In this paper, we present numerical methods that involve both judicious restructuring and rapid initialization of the large system of DAEs.  The restructuring involves re-ordering dependent variables, yielding a banded Jacobian.  The initialization procedure involves a very rapid temporal switching that eliminates discontinuities that lead to inconsistent initial conditions.  Such conditions can severely strain the capabilities of DAE solvers such as DASSL. These techniques allow computations to be completed within 1 to 4 seconds using a Intel 2.66 GHz duo-core processor, even when as many as 150 node points are used.

Parameters such as the kinetic constants for electrode chemistry, electrolyte diffusion coefficients, and intraparticle diffusion coefficients can be rapidly estimated using modern global optimization methods, such as those advocated by the groups of Floudas and Stadtherr [15-17], within 30 seconds or so.  Once initial estimation is complete, subsequent updating of parametric values proceeds more rapidly, as the system is likely to lie within the region of quadratic convergence. 

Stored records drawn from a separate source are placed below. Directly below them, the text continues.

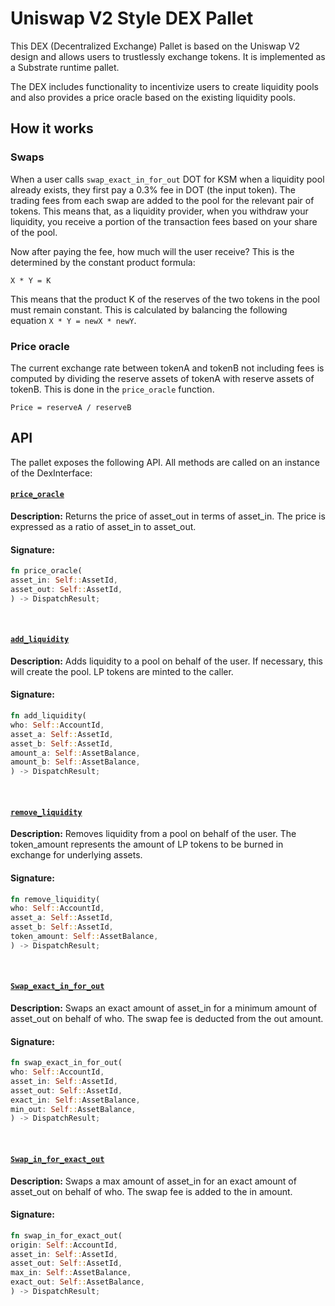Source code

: # Uniswap V2 Style DEX Pallet

This DEX (Decentralized Exchange) Pallet is based on the Uniswap V2 design and allows users to trustlessly exchange tokens. It is implemented as a Substrate runtime pallet.

The DEX includes functionality to incentivize users to create liquidity pools and also provides a price oracle based on the existing liquidity pools. 

## How it works 

### Swaps
When a user calls `swap_exact_in_for_out` DOT for KSM when a liquidity pool already exists, they first pay a 0.3% fee in DOT (the input token). The trading fees from each swap are added to the pool for the relevant pair of tokens.
This means that, as a liquidity provider, when you withdraw your liquidity, you receive a portion of the transaction fees based on your share of the pool. 

Now after paying the fee, how much will the user receive? This is the determined by the constant product formula:
```
X * Y = K
```
This means that the product K of the reserves of the two tokens in the pool must remain constant. This is calculated by balancing the following equation `X * Y = newX * newY`.

### Price oracle 
The current exchange rate between tokenA and tokenB not including fees is computed by dividing the reserve assets of tokenA with reserve assets of tokenB. This is done in the `price_oracle` function.
```
Price = reserveA / reserveB
```

## API

The pallet exposes the following API. All methods are called on an instance of the DexInterface:


#### [`price_oracle`](https://github.com/Polkadot-Blockchain-Academy/assigment-4-frame-jtfirek/blob/335e76986a7fffdde5eac6a2cfc4dd37415126db/pallets/interface/src/lib.rs#L54)
**Description:** Returns the price of asset_out in terms of asset_in. The price is expressed as a ratio of asset_in to asset_out.

#### Signature:
```rust
fn price_oracle(
asset_in: Self::AssetId,
asset_out: Self::AssetId,
) -> DispatchResult;
```
<br>

#### [`add_liquidity`](https://github.com/Polkadot-Blockchain-Academy/assigment-4-frame-jtfirek/blob/335e76986a7fffdde5eac6a2cfc4dd37415126db/pallets/interface/src/lib.rs#L54)
**Description:** Adds liquidity to a pool on behalf of the user. If necessary, this will create the pool. LP tokens are minted to the caller.

#### Signature:
```rust
fn add_liquidity(
who: Self::AccountId,
asset_a: Self::AssetId,
asset_b: Self::AssetId,
amount_a: Self::AssetBalance,
amount_b: Self::AssetBalance,
) -> DispatchResult;
```
<br>

#### [`remove_liquidity`](https://github.com/Polkadot-Blockchain-Academy/assigment-4-frame-jtfirek/blob/335e76986a7fffdde5eac6a2cfc4dd37415126db/pallets/interface/src/lib.rs#L66)
**Description:** Removes liquidity from a pool on behalf of the user. The token_amount represents the amount of LP tokens to be burned in exchange for underlying assets.

#### Signature:
```rust
fn remove_liquidity(
who: Self::AccountId,
asset_a: Self::AssetId,
asset_b: Self::AssetId,
token_amount: Self::AssetBalance,
) -> DispatchResult;
```
<br>

#### [`Swap_exact_in_for_out`](https://github.com/Polkadot-Blockchain-Academy/assigment-4-frame-jtfirek/blob/335e76986a7fffdde5eac6a2cfc4dd37415126db/pallets/interface/src/lib.rs#L77)
**Description:** Swaps an exact amount of asset_in for a minimum amount of asset_out on behalf of who. The swap fee is deducted from the out amount.

#### Signature:
```rust
fn swap_exact_in_for_out(
who: Self::AccountId,
asset_in: Self::AssetId,
asset_out: Self::AssetId,
exact_in: Self::AssetBalance,
min_out: Self::AssetBalance,
) -> DispatchResult;
```
<br>

#### [`Swap_in_for_exact_out`](https://github.com/Polkadot-Blockchain-Academy/assigment-4-frame-jtfirek/blob/335e76986a7fffdde5eac6a2cfc4dd37415126db/pallets/interface/src/lib.rs#L89)
**Description:** Swaps a max amount of asset_in for an exact amount of asset_out on behalf of who. The swap fee is added to the in amount.

#### Signature:
```rust
fn swap_in_for_exact_out(
origin: Self::AccountId,
asset_in: Self::AssetId,
asset_out: Self::AssetId,
max_in: Self::AssetBalance,
exact_out: Self::AssetBalance,
) -> DispatchResult;
```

Our analysis concludes that while reformulated models with polynomial representation provides 2 orders of magnitude in computation speed-up, the approach presented here provides an order or magnitude speed-up. In addition, finite difference approach provides a tool for benchmarking reformulate models and the overhead involved in developing this model is insignificant compared to developing reformulated models which require significant mathematical analysis.

Acknowledgements

The authors are thankful for the financial support of this work by the NSF (CBET ?0828002), U.S. Army CERDEC (W909MY-06-C-0040), and the United States government.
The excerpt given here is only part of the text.